For the PORTAL.clip workflow shown, an AWS Elemental-LINK or an SRT encoder is used to stream an SDI signal encoded to the AWS Cloud. When using an SRT encoder, an EMX flow as SRT listener receives the signal from the encoder, which is accordingly in SRT caller mode, in the AWS Cloud and forwards it to the EML channel. The EMX flow is necessarily configured as an SRT listener and the encoder as an SRT caller. The flow is then used to add the signal as input to an EML channel. An elemental LINK directly provides the input signal to an EML channel. Unlike the SRT encoder, the elemental LINK encoder can be used directly as the input signal for an EML channel. EML then encodes with the set parameters. The workflow presented here uses an EMP output to generate video-on-demand clips from the segmented HLS stream as an MPEG transport stream with associated m3u8 manifest file. To do this, the operator within the UI only has to jump to the corresponding location within the stream and can specify the length of the clip there using the mark-in and mark-out buttons or a UTC timecode input. In a so-called harvest job, EMP exports the corresponding segment files from the stream and stores them with the manifest files in an S3 bucket. A lambda function merges the individual segments into a clip and stores it in another S3 bucket. The NLE editing systems are installed on an EC2 instance and the user accesses them remotely from their local machine with low latency via NiceDCV. The 3rd party Tiger Bridge software copies the previously stitched clips from the S3 bucket to the EBS storage on the EC2 editing workstations, and the editors can then use the clips as assets in their NLE editing system's project.

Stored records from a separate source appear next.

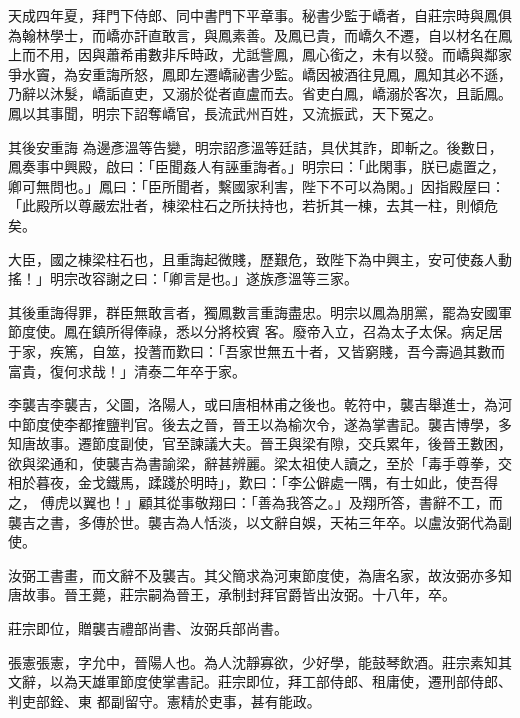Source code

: \begin{pinyinscope}
 天成四年夏，拜門下侍郎、同中書門下平章事。秘書少監于嶠者，自莊宗時與鳳俱為翰林學士，而嶠亦訐直敢言，與鳳素善。及鳳已貴，而嶠久不遷，自以材名在鳳上而不用，因與蕭希甫數非斥時政，尤詆訾鳳，鳳心銜之，未有以發。而嶠與鄰家爭水竇，為安重誨所怒，鳳即左遷嶠祕書少監。嶠因被酒往見鳳，鳳知其必不遜，乃辭以沐髮，嶠詬直吏，又溺於從者直盧而去。省吏白鳳，嶠溺於客次，且詬鳳。鳳以其事聞，明宗下詔奪嶠官，長流武州百姓，又流振武，天下冤之。



 其後安重誨
 為邊彥溫等告變，明宗詔彥溫等廷詰，具伏其詐，即斬之。後數日，鳳奏事中興殿，啟曰：「臣聞姦人有誣重誨者。」明宗曰：「此閑事，朕已處置之，卿可無問也。」鳳曰：「臣所聞者，繫國家利害，陛下不可以為閑。」因指殿屋曰：「此殿所以尊嚴宏壯者，棟梁柱石之所扶持也，若折其一棟，去其一柱，則傾危矣。



 大臣，國之棟梁柱石也，且重誨起微賤，歷艱危，致陛下為中興主，安可使姦人動搖！」明宗改容謝之曰：「卿言是也。」遂族彥溫等三家。



 其後重誨得罪，群臣無敢言者，獨鳳數言重誨盡忠。明宗以鳳為朋黨，罷為安國軍節度使。鳳在鎮所得俸祿，悉以分將校賓
 客。廢帝入立，召為太子太保。病足居于家，疾篤，自筮，投蓍而歎曰：「吾家世無五十者，又皆窮賤，吾今壽過其數而富貴，復何求哉！」清泰二年卒于家。



 李襲吉李襲吉，父圖，洛陽人，或曰唐相林甫之後也。乾符中，襲吉舉進士，為河中節度使李都搉鹽判官。後去之晉，晉王以為榆次令，遂為掌書記。襲吉博學，多知唐故事。遷節度副使，官至諫議大夫。晉王與梁有隙，交兵累年，後晉王數困，欲與梁通和，使襲吉為書諭梁，辭甚辨麗。梁太祖使人讀之，至於「毒手尊拳，交相於暮夜，金戈鐵馬，蹂踐於明時」，歎曰：「李公僻處一隅，有士如此，使吾得之，
 傅虎以翼也！」顧其從事敬翔曰：「善為我答之。」及翔所答，書辭不工，而襲吉之書，多傳於世。襲吉為人恬淡，以文辭自娛，天祐三年卒。以盧汝弼代為副使。



 汝弼工書畫，而文辭不及襲吉。其父簡求為河東節度使，為唐名家，故汝弼亦多知唐故事。晉王薨，莊宗嗣為晉王，承制封拜官爵皆出汝弼。十八年，卒。



 莊宗即位，贈襲吉禮部尚書、汝弼兵部尚書。



 張憲張憲，字允中，晉陽人也。為人沈靜寡欲，少好學，能鼓琴飲酒。莊宗素知其文辭，以為天雄軍節度使掌書記。莊宗即位，拜工部侍郎、租庸使，遷刑部侍郎、判吏部銓、東
 都副留守。憲精於吏事，甚有能政。




\end{pinyinscope}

Figure 6: Screenshot of the control interface of PORTAL.multiclip

When multiple camera angles are available, such as is common at sporting events, there is the PORTAL.multiclip workflow shown in Figure 6. With this, EMP exports the clips from Mark IN to Mark OUT from up to six signals.





5 Conclusion

The range of services offered by AWS, especially the helper services, makes it possible to set up very versatile workflows. In doing so, the degree of complexity and thus the development effort increase considerably, but also bring the advantage of being able to roll out the workflows as IaC. The use of AWS services incurs costs and, especially in 24x7 operation, these can be considerable. The PORTAL user interface simplifies starting and stopping LOGIC-developed workflows so resources don't have to run redundantly. Previous users do not see automatic timing as necessary, especially the end of the respective event is usually variable - it’s simply live.